§ WORK REQUEST:
Return every line from the records below that has the word "game".

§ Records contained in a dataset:

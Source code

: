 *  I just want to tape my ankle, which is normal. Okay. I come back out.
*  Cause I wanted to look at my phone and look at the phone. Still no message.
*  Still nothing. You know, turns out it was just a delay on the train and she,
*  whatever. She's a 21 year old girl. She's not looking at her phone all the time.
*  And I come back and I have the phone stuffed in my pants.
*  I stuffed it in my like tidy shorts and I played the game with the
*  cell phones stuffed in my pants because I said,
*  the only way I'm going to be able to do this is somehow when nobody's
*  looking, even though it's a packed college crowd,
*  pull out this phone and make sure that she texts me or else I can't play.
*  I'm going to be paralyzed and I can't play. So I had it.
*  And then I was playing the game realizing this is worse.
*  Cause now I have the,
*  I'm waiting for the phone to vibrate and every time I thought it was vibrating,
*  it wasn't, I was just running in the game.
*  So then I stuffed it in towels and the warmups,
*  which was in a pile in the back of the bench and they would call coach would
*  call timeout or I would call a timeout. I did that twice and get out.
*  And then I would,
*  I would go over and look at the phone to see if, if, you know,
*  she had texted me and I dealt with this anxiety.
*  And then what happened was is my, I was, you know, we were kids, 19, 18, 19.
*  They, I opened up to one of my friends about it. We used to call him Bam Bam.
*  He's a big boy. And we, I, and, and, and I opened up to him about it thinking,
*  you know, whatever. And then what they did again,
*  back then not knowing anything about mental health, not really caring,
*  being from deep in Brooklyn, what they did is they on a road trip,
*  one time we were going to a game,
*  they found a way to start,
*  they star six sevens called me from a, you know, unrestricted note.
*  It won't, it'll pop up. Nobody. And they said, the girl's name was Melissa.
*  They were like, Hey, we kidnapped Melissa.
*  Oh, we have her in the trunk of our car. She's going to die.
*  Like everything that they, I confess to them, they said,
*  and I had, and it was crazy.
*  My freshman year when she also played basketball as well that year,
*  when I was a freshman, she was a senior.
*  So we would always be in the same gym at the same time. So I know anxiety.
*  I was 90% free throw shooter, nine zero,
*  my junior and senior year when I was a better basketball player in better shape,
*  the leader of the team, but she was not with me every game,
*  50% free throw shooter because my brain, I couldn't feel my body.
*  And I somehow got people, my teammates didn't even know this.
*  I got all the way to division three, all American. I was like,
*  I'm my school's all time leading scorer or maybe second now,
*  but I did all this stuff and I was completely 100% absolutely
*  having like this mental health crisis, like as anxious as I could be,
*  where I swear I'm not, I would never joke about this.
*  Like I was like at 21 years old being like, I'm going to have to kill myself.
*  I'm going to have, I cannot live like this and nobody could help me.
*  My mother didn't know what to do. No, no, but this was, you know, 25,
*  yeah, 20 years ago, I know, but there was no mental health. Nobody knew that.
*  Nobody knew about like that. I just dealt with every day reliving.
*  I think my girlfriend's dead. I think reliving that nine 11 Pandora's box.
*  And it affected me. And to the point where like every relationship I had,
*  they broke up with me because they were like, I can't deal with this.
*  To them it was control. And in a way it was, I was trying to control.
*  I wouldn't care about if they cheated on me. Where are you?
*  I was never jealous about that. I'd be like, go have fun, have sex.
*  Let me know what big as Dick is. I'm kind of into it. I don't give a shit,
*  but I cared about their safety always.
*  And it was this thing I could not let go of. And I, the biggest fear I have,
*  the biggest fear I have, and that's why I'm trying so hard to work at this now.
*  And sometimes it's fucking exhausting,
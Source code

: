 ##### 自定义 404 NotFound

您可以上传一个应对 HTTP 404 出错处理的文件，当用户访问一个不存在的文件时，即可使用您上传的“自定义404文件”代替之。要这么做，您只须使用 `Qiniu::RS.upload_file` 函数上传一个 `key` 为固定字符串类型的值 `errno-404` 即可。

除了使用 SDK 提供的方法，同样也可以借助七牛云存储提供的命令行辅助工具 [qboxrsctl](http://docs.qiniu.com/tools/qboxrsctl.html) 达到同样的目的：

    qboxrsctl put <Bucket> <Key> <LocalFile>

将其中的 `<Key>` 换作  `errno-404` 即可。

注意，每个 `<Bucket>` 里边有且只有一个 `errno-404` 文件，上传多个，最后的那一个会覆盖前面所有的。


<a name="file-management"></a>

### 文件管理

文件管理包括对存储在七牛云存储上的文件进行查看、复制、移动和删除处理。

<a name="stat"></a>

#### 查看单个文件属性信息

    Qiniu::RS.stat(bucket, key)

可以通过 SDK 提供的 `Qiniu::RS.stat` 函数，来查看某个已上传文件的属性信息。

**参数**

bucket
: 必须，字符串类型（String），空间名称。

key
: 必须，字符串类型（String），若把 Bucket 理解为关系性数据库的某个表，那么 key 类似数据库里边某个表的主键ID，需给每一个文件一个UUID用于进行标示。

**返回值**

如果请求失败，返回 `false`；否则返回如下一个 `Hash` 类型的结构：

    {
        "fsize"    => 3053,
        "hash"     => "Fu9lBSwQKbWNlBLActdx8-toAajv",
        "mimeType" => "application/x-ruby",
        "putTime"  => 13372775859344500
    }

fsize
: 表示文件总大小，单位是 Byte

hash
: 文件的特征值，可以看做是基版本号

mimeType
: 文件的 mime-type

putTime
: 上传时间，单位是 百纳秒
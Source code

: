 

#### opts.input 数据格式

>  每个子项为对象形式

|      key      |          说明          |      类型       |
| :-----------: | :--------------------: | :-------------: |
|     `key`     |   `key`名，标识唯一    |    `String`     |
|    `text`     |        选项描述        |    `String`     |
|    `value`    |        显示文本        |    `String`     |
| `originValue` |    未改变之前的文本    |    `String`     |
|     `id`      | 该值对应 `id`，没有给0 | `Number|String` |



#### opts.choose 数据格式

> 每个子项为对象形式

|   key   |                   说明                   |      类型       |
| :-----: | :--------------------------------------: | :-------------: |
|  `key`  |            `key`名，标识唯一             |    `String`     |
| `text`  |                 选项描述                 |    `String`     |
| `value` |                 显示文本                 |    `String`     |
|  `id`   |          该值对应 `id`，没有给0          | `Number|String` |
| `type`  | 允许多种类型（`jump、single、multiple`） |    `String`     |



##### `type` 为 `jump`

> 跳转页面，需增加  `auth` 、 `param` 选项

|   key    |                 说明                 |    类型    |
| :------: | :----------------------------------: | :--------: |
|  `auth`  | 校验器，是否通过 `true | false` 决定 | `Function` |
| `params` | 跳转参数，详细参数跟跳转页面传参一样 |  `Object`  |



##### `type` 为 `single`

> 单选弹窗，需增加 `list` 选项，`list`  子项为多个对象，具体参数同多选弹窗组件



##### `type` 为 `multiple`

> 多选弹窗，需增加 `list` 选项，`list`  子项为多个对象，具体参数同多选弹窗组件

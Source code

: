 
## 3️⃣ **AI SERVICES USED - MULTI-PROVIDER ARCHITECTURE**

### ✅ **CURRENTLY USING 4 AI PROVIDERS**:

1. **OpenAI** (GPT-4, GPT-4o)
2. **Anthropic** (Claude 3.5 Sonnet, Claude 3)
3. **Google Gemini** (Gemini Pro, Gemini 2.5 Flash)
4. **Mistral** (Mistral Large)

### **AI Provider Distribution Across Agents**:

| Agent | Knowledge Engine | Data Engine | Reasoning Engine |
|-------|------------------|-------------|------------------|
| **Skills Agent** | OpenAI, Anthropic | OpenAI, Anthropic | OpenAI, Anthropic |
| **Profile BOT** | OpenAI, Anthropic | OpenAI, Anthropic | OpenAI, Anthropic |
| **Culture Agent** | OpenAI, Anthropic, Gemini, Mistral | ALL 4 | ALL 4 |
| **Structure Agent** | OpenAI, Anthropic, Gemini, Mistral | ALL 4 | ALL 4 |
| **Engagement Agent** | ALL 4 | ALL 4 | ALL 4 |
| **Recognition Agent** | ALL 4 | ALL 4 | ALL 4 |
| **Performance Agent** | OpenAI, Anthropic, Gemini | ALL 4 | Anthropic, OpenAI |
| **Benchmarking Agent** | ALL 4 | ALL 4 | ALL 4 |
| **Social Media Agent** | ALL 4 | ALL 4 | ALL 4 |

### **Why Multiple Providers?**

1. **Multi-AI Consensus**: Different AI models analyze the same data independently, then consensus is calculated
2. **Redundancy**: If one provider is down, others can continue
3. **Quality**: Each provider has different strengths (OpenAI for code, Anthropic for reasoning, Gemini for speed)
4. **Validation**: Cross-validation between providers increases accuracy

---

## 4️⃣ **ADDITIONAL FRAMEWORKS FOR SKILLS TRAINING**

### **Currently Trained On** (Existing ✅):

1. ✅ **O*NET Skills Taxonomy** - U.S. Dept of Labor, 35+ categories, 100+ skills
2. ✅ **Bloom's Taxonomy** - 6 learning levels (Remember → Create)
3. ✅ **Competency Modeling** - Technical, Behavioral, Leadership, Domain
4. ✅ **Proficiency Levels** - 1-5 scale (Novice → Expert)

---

§ RESULT FOR THIS TASK:
*  I stuffed it in my like tidy shorts and I played the game with the
*  And then I was playing the game realizing this is worse.
*  it wasn't, I was just running in the game.
*  one time we were going to a game,
*  the leader of the team, but she was not with me every game,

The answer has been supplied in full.